══ Study material ══
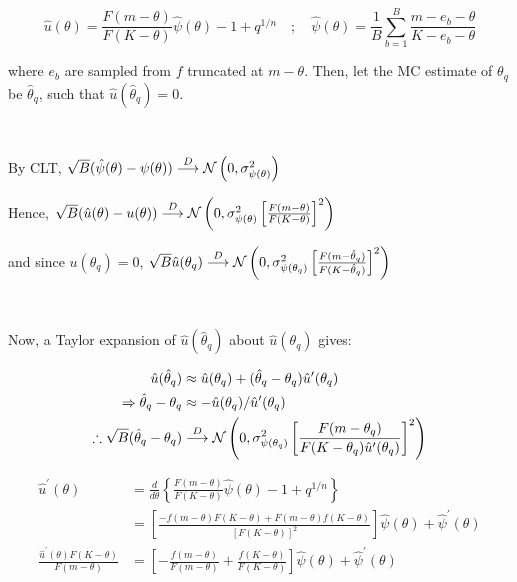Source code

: \begin{equation}
    \hat{u}(\theta) = \frac{F(m - \theta)}{F(K - \theta)} \hat\psi(\theta) - 1 + q^{1/n} \quad;\quad \hat\psi(\theta) = \frac{1}{B} \sum_{b=1}^B \frac{m-e_b-\theta}{K-e_b-\theta}
\end{equation}

where $e_b$ are sampled from $f$ truncated at $m-\theta$. Then, let the MC estimate of $\theta_q$ be $\hat\theta_q$, such that $\hat{u}(\hat\theta_q) = 0$. 

\

By CLT, $\sqrt{B} (\hat\psi(\theta) - \psi(\theta) ) \overset{D}{\longrightarrow} \mathcal{N} \left( 0, \sigma^2_{\psi(\theta)} \right)$

Hence, $\sqrt{B} (\hat{u}(\theta) - u(\theta) ) \overset{D}{\longrightarrow} \mathcal{N} \left( 0, \sigma^2_{\psi(\theta)} \left[ \frac{F(m - \theta)}{F(K - \theta)} \right]^2 \right)$

and since $u(\theta_q) = 0$, $\sqrt{B} \hat{u}(\theta_q) \overset{D}{\longrightarrow} \mathcal{N} \left( 0, \sigma^2_{\psi(\theta_q)} \left[ \frac{F(m - \hat\theta_q)}{F(K - \hat\theta_q)} \right]^2 \right)$

\

Now, a Taylor expansion of $\hat{u}(\hat\theta_q)$ about $\hat{u}(\theta_q)$ gives:

\begin{align}
    \hat{u}(\hat\theta_q) &\approx \hat{u}(\theta_q) + (\hat\theta_q - \theta_q)\hat{u}^\prime (\theta_q) \\
    \Rightarrow \hat\theta_q - \theta_q &\approx - \hat{u}(\theta_q)/\hat{u}^\prime (\theta_q) \\
    \therefore \sqrt{B} (\hat\theta_q - \theta_q) &\overset{D}{\longrightarrow}  \mathcal{N} \left( 0, \sigma^2_{\psi(\theta_q)} \left[ \frac{F(m - \theta_q)}{F(K - \theta_q)\hat{u}^\prime (\theta_q)} \right]^2 \right)
\end{align}

\begin{align}
    \hat{u}^\prime (\theta)
        &= \frac{d}{d\theta} \left\{ \frac{F(m - \theta)}{F(K - \theta)} \hat\psi(\theta) - 1 + q^{1/n} \right\} \\
        &= \left[ \frac{-f(m - \theta)F(K-\theta) + F(m - \theta)f(K-\theta)}{[F(K - \theta)]^2} \right] \hat\psi(\theta) + \hat\psi^\prime(\theta) \\
    \frac{\hat{u}^\prime (\theta) F(K - \theta)}{F(m - \theta)}
        &= \left[ - \frac{f(m - \theta)}{F(m - \theta)} + \frac{f(K - \theta)}{F(K - \theta)} \right] \hat\psi(\theta) + \hat\psi^\prime(\theta)
\end{align}

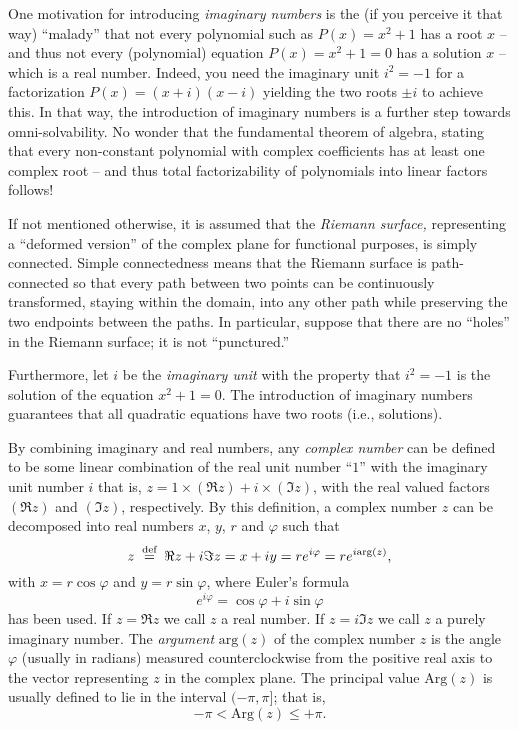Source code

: One motivation for introducing
{\em imaginary numbers}
is the (if you perceive it that way)
``malady''
that not every polynomial such as $P(x)=x^2+1$ has a root $x$
-- and thus not every (polynomial) equation $P(x)=x^2+1=0$ has a
solution $x$  --
which is a real number.
Indeed, you need the imaginary unit $i^2 =-1$ for a factorization $P(x)=(x+i)(x-i)$ yielding the two roots $\pm i$
to achieve this.
In that way, the introduction of imaginary numbers is a further step towards omni-solvability.
No wonder that the fundamental theorem of algebra, stating that every
non-constant polynomial with complex coefficients has at least one complex root
--
and thus total factorizability of polynomials into linear factors follows!

If not mentioned otherwise, it is assumed that the
{\em Riemann surface,}
representing a ``deformed version'' of the complex plane for functional purposes,
is simply connected.
Simple connectedness means that the Riemann surface
is path-connected so that every path between two points can be continuously transformed, staying within the domain,
into any other path while preserving the two endpoints between the paths.
In particular, suppose that
there are no ``holes'' in the Riemann surface; it is not ``punctured.''

Furthermore, let $i$ be the
{\em imaginary unit}
 with the property that
 $i^2=-1$ is the solution of the equation $x^2+1=0$.
The introduction of imaginary numbers  guarantees that all quadratic
equations have two roots (i.e., solutions).


By combining imaginary and real numbers,
any {\em complex number} can be defined to be some linear combination of the real unit number ``$1$''
with the imaginary unit number $i$
that is,
$
z= 1 \times (\Re z)  +  i \times (\Im z)
$,
with the real valued factors $(\Re z) $
and $(\Im z)$, respectively.
By this definition,
a complex number $z$ can be decomposed into real numbers $x$, $y$, $r$ and $\varphi$ such that
\begin{equation}
z \stackrel{{\tiny \textrm{ def }}}{=}  \Re z + i \Im  z  =x +iy  =r e^{i\varphi}= r e^{i \textrm{arg}(z)},
\label{2017-m-ca-cn}
\end{equation}
with $x = r\cos \varphi$
and $y = r\sin \varphi$,
where {Euler's formula}
\begin{equation}
e^{i\varphi} = \cos \varphi +i \sin \varphi
\label{2012-m-ch-ca-ef}
\end{equation}
has been used.
If  $z = \Re z $ we call $z$ a real number.
If  $z = i\Im z $ we call $z$ a purely imaginary number.
The {\em argument} $\textrm{arg}(z)$ of the complex number $z$ is the angle $\varphi$ (usually in radians)
measured counterclockwise from the positive real axis to the vector representing $z$ in the complex plane.
The principal value $\textrm{Arg} (z)$ is usually defined to lie in   the interval $( - \pi, \pi ]$; that is,
\begin{equation}
-\pi < \textrm{Arg} (z) \le +\pi
.
\label{2018-m-ch-ca-ef}
\end{equation}

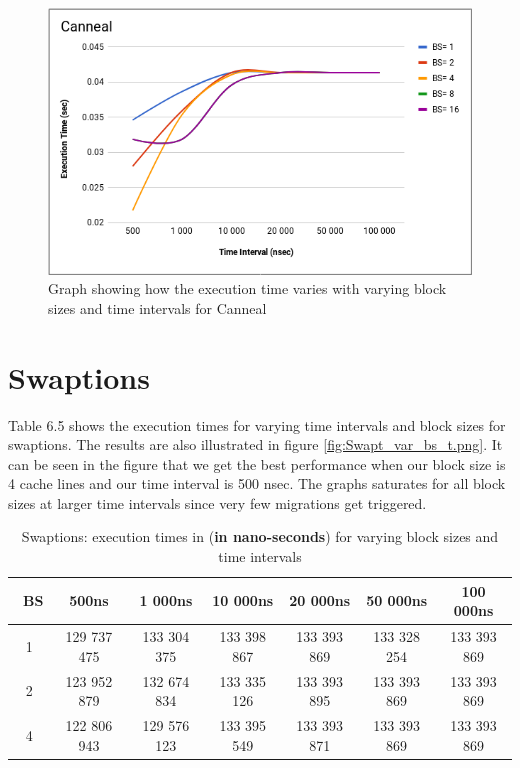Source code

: \documentclass{listhesis}
\begin{document}
\begin{figure}
  \includegraphics[width=\linewidth]{cann_var_bs_t.png}
  \centering
  \caption{Graph showing how the execution time varies with varying block sizes and time intervals for Canneal}
  \label{fig:cann_var_bs_t.png}
\end{figure}

\section{Swaptions}
Table 6.5 shows the execution times for varying time intervals and block sizes for swaptions. The results are also illustrated in figure \ref{fig:Swapt_var_bs_t.png}. It can be seen in the figure that we get the best performance when our block size is 4 cache lines and our time interval is 500 nsec. The graphs saturates for all block sizes at larger time intervals since very few migrations get triggered. 

\begin{table}[h!]
\begin{center}
 \begin{tabular}{|| c | c | c| c | c | c | c||} 
 \hline
 \ \textbf{BS}  & \textbf{500ns}  & \textbf{1 000ns} & \textbf{10 000ns} & \textbf{20 000ns} & \textbf{50 000ns} & \textbf{100 000ns}\\ [0.5 ex] 
 \hline\hline
   1 & 129 737 475 &  133 304 375 & 133 398 867 & 133 393 869 & 133 328 254 &  133 393 869 \\ 
 \hline
   2 & 123 952 879 & 132 674 834 & 133 335 126 & 133 393 895 & 133 393 869 & 133 393 869 \\
 \hline
   4 & 122 806 943 & 129 576 123 & 133 395 549 & 133 393 871 & 133 393 869 & 133 393 869 \\
 \hline
\end{tabular}
 \caption{Swaptions: execution times in (\textbf{in nano-seconds}) for varying block sizes and time intervals}
 \label{table:ExecTimes3}
\end{center}
\end{table}
\end{document}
═══
Everything in the records goes into your answer exactly, except the pictures.

Source code

: \begin{equation}
    \hat{u}(\theta) = \frac{F(m - \theta)}{F(K - \theta)} \hat\psi(\theta) - 1 + q^{1/n} \quad;\quad \hat\psi(\theta) = \frac{1}{B} \sum_{b=1}^B \frac{m-e_b-\theta}{K-e_b-\theta}
\end{equation}

where $e_b$ are sampled from $f$ truncated at $m-\theta$. Then, let the MC estimate of $\theta_q$ be $\hat\theta_q$, such that $\hat{u}(\hat\theta_q) = 0$. 

\

By CLT, $\sqrt{B} (\hat\psi(\theta) - \psi(\theta) ) \overset{D}{\longrightarrow} \mathcal{N} \left( 0, \sigma^2_{\psi(\theta)} \right)$

Hence, $\sqrt{B} (\hat{u}(\theta) - u(\theta) ) \overset{D}{\longrightarrow} \mathcal{N} \left( 0, \sigma^2_{\psi(\theta)} \left[ \frac{F(m - \theta)}{F(K - \theta)} \right]^2 \right)$

and since $u(\theta_q) = 0$, $\sqrt{B} \hat{u}(\theta_q) \overset{D}{\longrightarrow} \mathcal{N} \left( 0, \sigma^2_{\psi(\theta_q)} \left[ \frac{F(m - \hat\theta_q)}{F(K - \hat\theta_q)} \right]^2 \right)$

\

Now, a Taylor expansion of $\hat{u}(\hat\theta_q)$ about $\hat{u}(\theta_q)$ gives:

\begin{align}
    \hat{u}(\hat\theta_q) &\approx \hat{u}(\theta_q) + (\hat\theta_q - \theta_q)\hat{u}^\prime (\theta_q) \\
    \Rightarrow \hat\theta_q - \theta_q &\approx - \hat{u}(\theta_q)/\hat{u}^\prime (\theta_q) \\
    \therefore \sqrt{B} (\hat\theta_q - \theta_q) &\overset{D}{\longrightarrow}  \mathcal{N} \left( 0, \sigma^2_{\psi(\theta_q)} \left[ \frac{F(m - \theta_q)}{F(K - \theta_q)\hat{u}^\prime (\theta_q)} \right]^2 \right)
\end{align}

\begin{align}
    \hat{u}^\prime (\theta)
        &= \frac{d}{d\theta} \left\{ \frac{F(m - \theta)}{F(K - \theta)} \hat\psi(\theta) - 1 + q^{1/n} \right\} \\
        &= \left[ \frac{-f(m - \theta)F(K-\theta) + F(m - \theta)f(K-\theta)}{[F(K - \theta)]^2} \right] \hat\psi(\theta) + \hat\psi^\prime(\theta) \\
    \frac{\hat{u}^\prime (\theta) F(K - \theta)}{F(m - \theta)}
        &= \left[ - \frac{f(m - \theta)}{F(m - \theta)} + \frac{f(K - \theta)}{F(K - \theta)} \right] \hat\psi(\theta) + \hat\psi^\prime(\theta)
\end{align}

Source code

: One motivation for introducing
{\em imaginary numbers}
is the (if you perceive it that way)
``malady''
that not every polynomial such as $P(x)=x^2+1$ has a root $x$
-- and thus not every (polynomial) equation $P(x)=x^2+1=0$ has a
solution $x$  --
which is a real number.
Indeed, you need the imaginary unit $i^2 =-1$ for a factorization $P(x)=(x+i)(x-i)$ yielding the two roots $\pm i$
to achieve this.
In that way, the introduction of imaginary numbers is a further step towards omni-solvability.
No wonder that the fundamental theorem of algebra, stating that every
non-constant polynomial with complex coefficients has at least one complex root
--
and thus total factorizability of polynomials into linear factors follows!

If not mentioned otherwise, it is assumed that the
{\em Riemann surface,}
representing a ``deformed version'' of the complex plane for functional purposes,
is simply connected.
Simple connectedness means that the Riemann surface
is path-connected so that every path between two points can be continuously transformed, staying within the domain,
into any other path while preserving the two endpoints between the paths.
In particular, suppose that
there are no ``holes'' in the Riemann surface; it is not ``punctured.''

Furthermore, let $i$ be the
{\em imaginary unit}
 with the property that
 $i^2=-1$ is the solution of the equation $x^2+1=0$.
The introduction of imaginary numbers  guarantees that all quadratic
equations have two roots (i.e., solutions).


By combining imaginary and real numbers,
any {\em complex number} can be defined to be some linear combination of the real unit number ``$1$''
with the imaginary unit number $i$
that is,
$
z= 1 \times (\Re z)  +  i \times (\Im z)
$,
with the real valued factors $(\Re z) $
and $(\Im z)$, respectively.
By this definition,
a complex number $z$ can be decomposed into real numbers $x$, $y$, $r$ and $\varphi$ such that
\begin{equation}
z \stackrel{{\tiny \textrm{ def }}}{=}  \Re z + i \Im  z  =x +iy  =r e^{i\varphi}= r e^{i \textrm{arg}(z)},
\label{2017-m-ca-cn}
\end{equation}
with $x = r\cos \varphi$
and $y = r\sin \varphi$,
where {Euler's formula}
\begin{equation}
e^{i\varphi} = \cos \varphi +i \sin \varphi
\label{2012-m-ch-ca-ef}
\end{equation}
has been used.
If  $z = \Re z $ we call $z$ a real number.
If  $z = i\Im z $ we call $z$ a purely imaginary number.
The {\em argument} $\textrm{arg}(z)$ of the complex number $z$ is the angle $\varphi$ (usually in radians)
measured counterclockwise from the positive real axis to the vector representing $z$ in the complex plane.
The principal value $\textrm{Arg} (z)$ is usually defined to lie in   the interval $( - \pi, \pi ]$; that is,
\begin{equation}
-\pi < \textrm{Arg} (z) \le +\pi
.
\label{2018-m-ch-ca-ef}
\end{equation}

Source code

: \documentclass{listhesis}
\begin{document}
\begin{figure}
  \includegraphics[width=\linewidth]{cann_var_bs_t.png}
  \centering
  \caption{Graph showing how the execution time varies with varying block sizes and time intervals for Canneal}
  \label{fig:cann_var_bs_t.png}
\end{figure}

\section{Swaptions}
Table 6.5 shows the execution times for varying time intervals and block sizes for swaptions. The results are also illustrated in figure \ref{fig:Swapt_var_bs_t.png}. It can be seen in the figure that we get the best performance when our block size is 4 cache lines and our time interval is 500 nsec. The graphs saturates for all block sizes at larger time intervals since very few migrations get triggered. 

\begin{table}[h!]
\begin{center}
 \begin{tabular}{|| c | c | c| c | c | c | c||} 
 \hline
 \ \textbf{BS}  & \textbf{500ns}  & \textbf{1 000ns} & \textbf{10 000ns} & \textbf{20 000ns} & \textbf{50 000ns} & \textbf{100 000ns}\\ [0.5 ex] 
 \hline\hline
   1 & 129 737 475 &  133 304 375 & 133 398 867 & 133 393 869 & 133 328 254 &  133 393 869 \\ 
 \hline
   2 & 123 952 879 & 132 674 834 & 133 335 126 & 133 393 895 & 133 393 869 & 133 393 869 \\
 \hline
   4 & 122 806 943 & 129 576 123 & 133 395 549 & 133 393 871 & 133 393 869 & 133 393 869 \\
 \hline
\end{tabular}
 \caption{Swaptions: execution times in (\textbf{in nano-seconds}) for varying block sizes and time intervals}
 \label{table:ExecTimes3}
\end{center}
\end{table}
\end{document}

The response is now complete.